- TASK INSTRUCTIONS: Only one portion of the data is to be written out: from the line bearing "0]~, 1, 2, 1] 1]" through the line bearing "idealchinese(K, [x, [1,1]], y)". Write it exactly as it appears.

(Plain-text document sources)
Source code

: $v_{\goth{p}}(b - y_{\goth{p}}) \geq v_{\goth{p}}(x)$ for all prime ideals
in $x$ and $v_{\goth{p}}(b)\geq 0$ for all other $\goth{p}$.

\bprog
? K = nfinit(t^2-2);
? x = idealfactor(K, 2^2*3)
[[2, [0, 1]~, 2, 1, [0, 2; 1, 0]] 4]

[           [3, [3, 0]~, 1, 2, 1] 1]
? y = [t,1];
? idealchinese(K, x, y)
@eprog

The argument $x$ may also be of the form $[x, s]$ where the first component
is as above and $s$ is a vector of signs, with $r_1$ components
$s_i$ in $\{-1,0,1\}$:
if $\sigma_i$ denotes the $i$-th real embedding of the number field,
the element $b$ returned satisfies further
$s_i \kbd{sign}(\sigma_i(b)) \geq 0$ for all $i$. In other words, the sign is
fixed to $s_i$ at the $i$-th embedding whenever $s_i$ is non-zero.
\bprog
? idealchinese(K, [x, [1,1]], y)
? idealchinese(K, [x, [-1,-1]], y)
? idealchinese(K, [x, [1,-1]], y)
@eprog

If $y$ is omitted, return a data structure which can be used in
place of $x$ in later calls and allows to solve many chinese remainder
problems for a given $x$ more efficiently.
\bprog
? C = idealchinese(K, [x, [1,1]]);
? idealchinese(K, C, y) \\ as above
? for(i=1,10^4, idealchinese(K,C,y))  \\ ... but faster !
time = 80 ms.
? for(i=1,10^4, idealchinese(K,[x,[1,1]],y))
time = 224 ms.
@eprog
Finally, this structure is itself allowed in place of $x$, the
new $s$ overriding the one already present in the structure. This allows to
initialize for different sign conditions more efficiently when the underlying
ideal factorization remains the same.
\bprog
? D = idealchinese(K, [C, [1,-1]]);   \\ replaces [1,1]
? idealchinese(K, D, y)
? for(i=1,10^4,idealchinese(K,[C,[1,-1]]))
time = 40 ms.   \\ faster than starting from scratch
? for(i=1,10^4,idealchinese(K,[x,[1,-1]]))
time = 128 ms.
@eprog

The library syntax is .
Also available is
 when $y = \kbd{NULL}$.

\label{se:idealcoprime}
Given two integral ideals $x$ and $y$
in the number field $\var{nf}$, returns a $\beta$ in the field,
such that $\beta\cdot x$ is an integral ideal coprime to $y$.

--

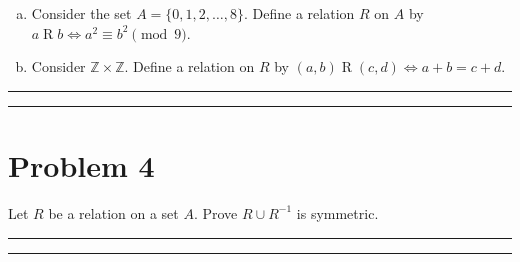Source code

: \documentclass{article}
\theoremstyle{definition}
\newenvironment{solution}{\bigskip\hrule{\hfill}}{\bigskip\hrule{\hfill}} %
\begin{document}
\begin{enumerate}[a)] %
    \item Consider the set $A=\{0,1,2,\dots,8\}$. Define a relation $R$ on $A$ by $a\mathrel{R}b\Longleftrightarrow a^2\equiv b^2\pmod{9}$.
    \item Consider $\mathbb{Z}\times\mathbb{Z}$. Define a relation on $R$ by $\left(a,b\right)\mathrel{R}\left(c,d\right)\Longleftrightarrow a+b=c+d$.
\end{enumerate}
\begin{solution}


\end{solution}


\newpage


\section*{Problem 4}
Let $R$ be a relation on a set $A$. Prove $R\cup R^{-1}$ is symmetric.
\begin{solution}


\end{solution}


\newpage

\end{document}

--

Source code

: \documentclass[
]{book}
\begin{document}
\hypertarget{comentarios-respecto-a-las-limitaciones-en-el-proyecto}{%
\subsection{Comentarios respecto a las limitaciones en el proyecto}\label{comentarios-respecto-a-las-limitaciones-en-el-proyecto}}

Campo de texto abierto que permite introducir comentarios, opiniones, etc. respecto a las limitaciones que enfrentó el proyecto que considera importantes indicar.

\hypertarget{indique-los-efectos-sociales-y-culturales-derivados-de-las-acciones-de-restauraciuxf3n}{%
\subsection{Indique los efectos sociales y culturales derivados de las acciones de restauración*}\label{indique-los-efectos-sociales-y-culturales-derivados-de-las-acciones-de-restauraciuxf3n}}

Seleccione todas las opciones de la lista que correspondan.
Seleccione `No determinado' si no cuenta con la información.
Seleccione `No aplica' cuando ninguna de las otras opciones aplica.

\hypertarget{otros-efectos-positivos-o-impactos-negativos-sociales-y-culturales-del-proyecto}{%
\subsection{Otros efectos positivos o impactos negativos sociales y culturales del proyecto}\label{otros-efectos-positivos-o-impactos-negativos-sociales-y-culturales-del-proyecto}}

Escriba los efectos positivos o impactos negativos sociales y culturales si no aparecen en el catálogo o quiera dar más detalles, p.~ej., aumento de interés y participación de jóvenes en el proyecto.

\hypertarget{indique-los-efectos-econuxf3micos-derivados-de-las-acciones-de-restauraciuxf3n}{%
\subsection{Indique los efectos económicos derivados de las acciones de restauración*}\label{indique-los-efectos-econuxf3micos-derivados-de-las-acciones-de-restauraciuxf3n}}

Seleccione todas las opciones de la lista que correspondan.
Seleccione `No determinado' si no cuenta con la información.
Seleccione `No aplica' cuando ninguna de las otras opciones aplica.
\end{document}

- EXERCISE RESPONSE:
[           [3, [3, 0]~, 1, 2, 1] 1]
? y = [t,1];
? idealchinese(K, x, y)
@eprog

The argument $x$ may also be of the form $[x, s]$ where the first component
is as above and $s$ is a vector of signs, with $r_1$ components
$s_i$ in $\{-1,0,1\}$:
if $\sigma_i$ denotes the $i$-th real embedding of the number field,
the element $b$ returned satisfies further
$s_i \kbd{sign}(\sigma_i(b)) \geq 0$ for all $i$. In other words, the sign is
fixed to $s_i$ at the $i$-th embedding whenever $s_i$ is non-zero.
\bprog
? idealchinese(K, [x, [1,1]], y)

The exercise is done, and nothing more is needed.